→ Problem statement:
Find "Ce repo contient" in the records that follow; print that line and each subsequent line through the last one, verbatim and with nothing added.

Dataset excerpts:
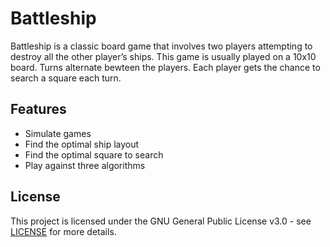 # Battleship
Battleship is a classic board game that involves two players attempting to destroy all the other player’s ships. This game is usually played on a 10x10 board. Turns alternate bewteen the players. Each player gets the chance to search a square each turn.

## Features
- Simulate games
- Find the optimal ship layout
- Find the optimal square to search
- Play against three algorithms

## License
This project is licensed under the GNU General Public License v3.0 - see [LICENSE](https://github.com/asdia0/Battleship/blob/main/LICENSE) for more details.
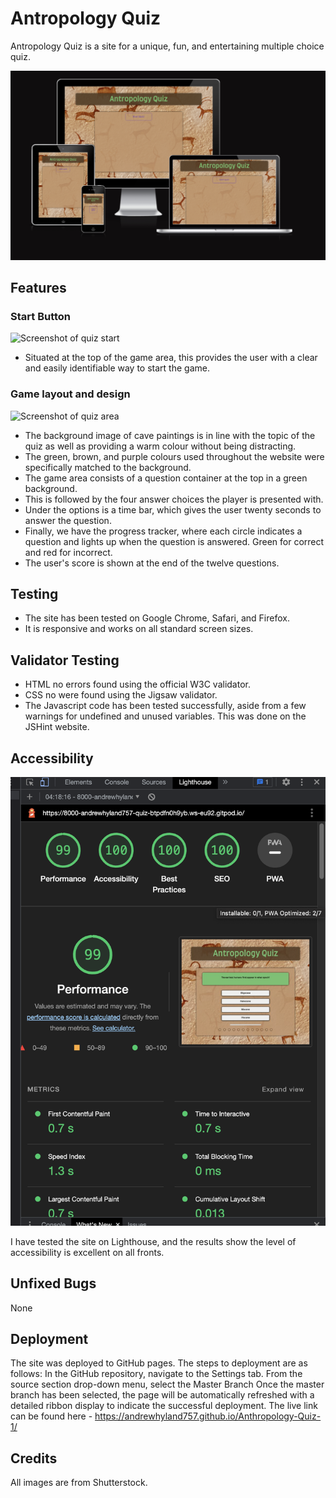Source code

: # Antropology Quiz


Antropology Quiz is a site for a unique, fun, and entertaining multiple choice quiz.



![Screenshot of screen sizes](assets/images/home-screen.jpg)


## Features


### Start Button
![Screenshot of quiz start](assets/images/start.jpg)
* Situated at the top of the game area, this provides the user with a clear and easily identifiable way to start the game.


### Game layout and design
![Screenshot of quiz area](assets/images/question-screen.jpg)
* The background image of cave paintings is in line with the topic of the quiz as well as providing a warm colour without being distracting.
* The green, brown, and purple colours used throughout the website were specifically matched to the background.
* The game area consists of a question container at the top in a green background.
* This is followed by the four answer choices the player is presented with.
* Under the options is a time bar, which gives the user twenty seconds to answer the question.
* Finally, we have the progress tracker, where each circle indicates a question and lights up when the question is answered. Green for correct and red for incorrect.
* The user's score is shown at the end of the twelve questions.



## Testing


* The site has been tested on Google Chrome, Safari, and Firefox.
* It is responsive and works on all standard screen sizes.



## Validator Testing


* HTML no errors found using the official W3C validator.
* CSS no were found using the Jigsaw validator.
* The Javascript code has been tested successfully, aside from a few warnings for undefined and unused variables. This was done on the JSHint website.


## Accessibility
![Screenshot of homepages](assets/images/lighthouse-test.png)


I have tested the site on Lighthouse, and the results show the level of accessibility is excellent on all fronts.


## Unfixed Bugs
None


## Deployment
The site was deployed to GitHub pages. The steps to deployment are as follows:
In the GitHub repository, navigate to the Settings tab.
From the source section drop-down menu, select the Master Branch
Once the master branch has been selected, the page will be automatically refreshed with a detailed ribbon display to indicate the successful deployment.
The live link can be found here - https://andrewhyland757.github.io/Anthropology-Quiz-1/
## Credits


All images are from Shutterstock.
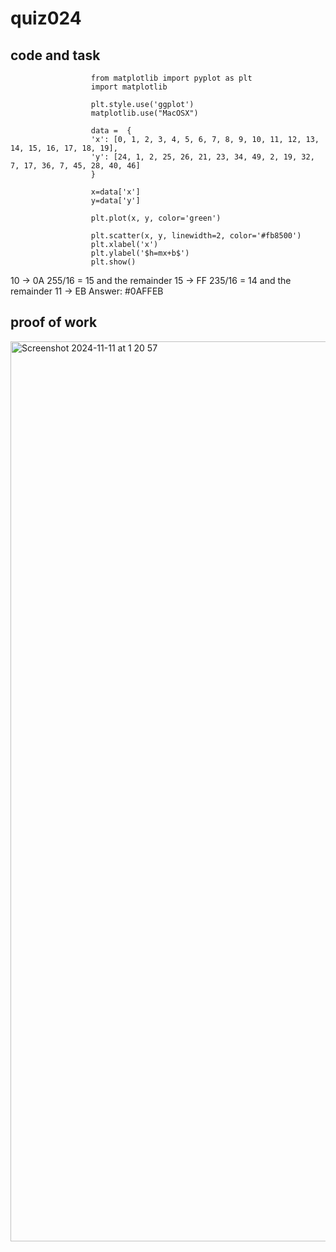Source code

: #  quiz024

## code and task
              
                      from matplotlib import pyplot as plt
                      import matplotlib
                      
                      plt.style.use('ggplot')
                      matplotlib.use("MacOSX")
                      
                      data =  {
                      'x': [0, 1, 2, 3, 4, 5, 6, 7, 8, 9, 10, 11, 12, 13, 14, 15, 16, 17, 18, 19],
                      'y': [24, 1, 2, 25, 26, 21, 23, 34, 49, 2, 19, 32, 7, 17, 36, 7, 45, 28, 40, 46]
                      }
                      
                      x=data['x']
                      y=data['y']
                      
                      plt.plot(x, y, color='green')
                      
                      plt.scatter(x, y, linewidth=2, color='#fb8500')
                      plt.xlabel('x')
                      plt.ylabel('$h=mx+b$')
                      plt.show()

10 -> 0A
255/16 = 15 and the remainder 15 -> FF
235/16 = 14 and the remainder 11 -> EB
Answer: #0AFFEB

## proof of work
<img width="1440" alt="Screenshot 2024-11-11 at 1 20 57" src="https://github.com/user-attachments/assets/9b445a6a-f9bf-492a-a128-ca709742de6d">

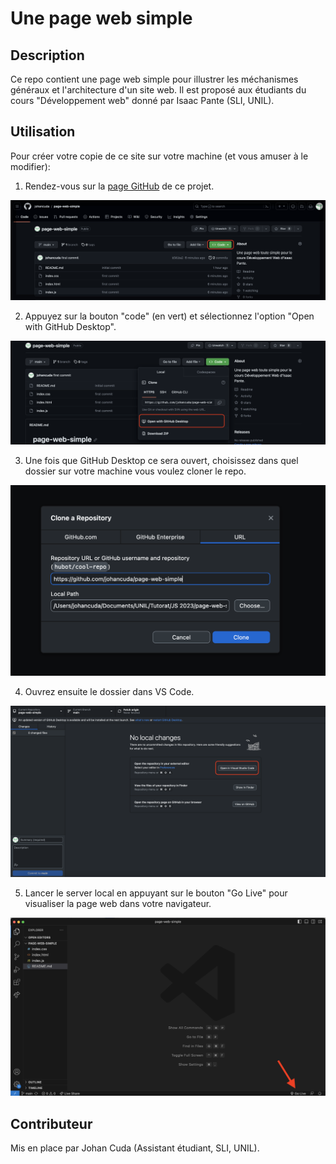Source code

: # Une page web simple

## Description

Ce repo contient une page web simple pour illustrer les méchanismes généraux et l'architecture d'un site web. Il est proposé aux étudiants du cours "Développement web" donné par Isaac Pante (SLI, UNIL).

## Utilisation

Pour créer votre copie de ce site sur votre machine (et vous amuser à le modifier):

1. Rendez-vous sur la [page GitHub](https://github.com/johancuda/page-web-simple) de ce projet.

![Page GitHub](img/code_button.png)

2. Appuyez sur la bouton "code" (en vert) et sélectionnez l'option "Open with GitHub Desktop".

![Open with GitHub Desktop](img/open_github_desktop.png)

3. Une fois que  GitHub Desktop ce sera ouvert, choisissez dans quel dossier sur votre machine vous voulez cloner le repo.

![Clone](img/clone.png)

4. Ouvrez ensuite le dossier dans VS Code.

![Open VS Code](img/open_vs.png)

5. Lancer le server local en appuyant sur le bouton "Go Live" pour visualiser la page web dans votre navigateur.

![Lancer server live](img/run_server.png)

## Contributeur

Mis en place par Johan Cuda (Assistant étudiant, SLI, UNIL).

→ Output of the task:
Ce repo contient une page web simple pour illustrer les méchanismes généraux et l'architecture d'un site web. Il est proposé aux étudiants du cours "Développement web" donné par Isaac Pante (SLI, UNIL).

## Utilisation

Pour créer votre copie de ce site sur votre machine (et vous amuser à le modifier):

1. Rendez-vous sur la [page GitHub](https://github.com/johancuda/page-web-simple) de ce projet.

![Page GitHub](img/code_button.png)

2. Appuyez sur la bouton "code" (en vert) et sélectionnez l'option "Open with GitHub Desktop".

![Open with GitHub Desktop](img/open_github_desktop.png)

3. Une fois que  GitHub Desktop ce sera ouvert, choisissez dans quel dossier sur votre machine vous voulez cloner le repo.

![Clone](img/clone.png)

4. Ouvrez ensuite le dossier dans VS Code.

![Open VS Code](img/open_vs.png)

5. Lancer le server local en appuyant sur le bouton "Go Live" pour visualiser la page web dans votre navigateur.

![Lancer server live](img/run_server.png)

## Contributeur

Mis en place par Johan Cuda (Assistant étudiant, SLI, UNIL).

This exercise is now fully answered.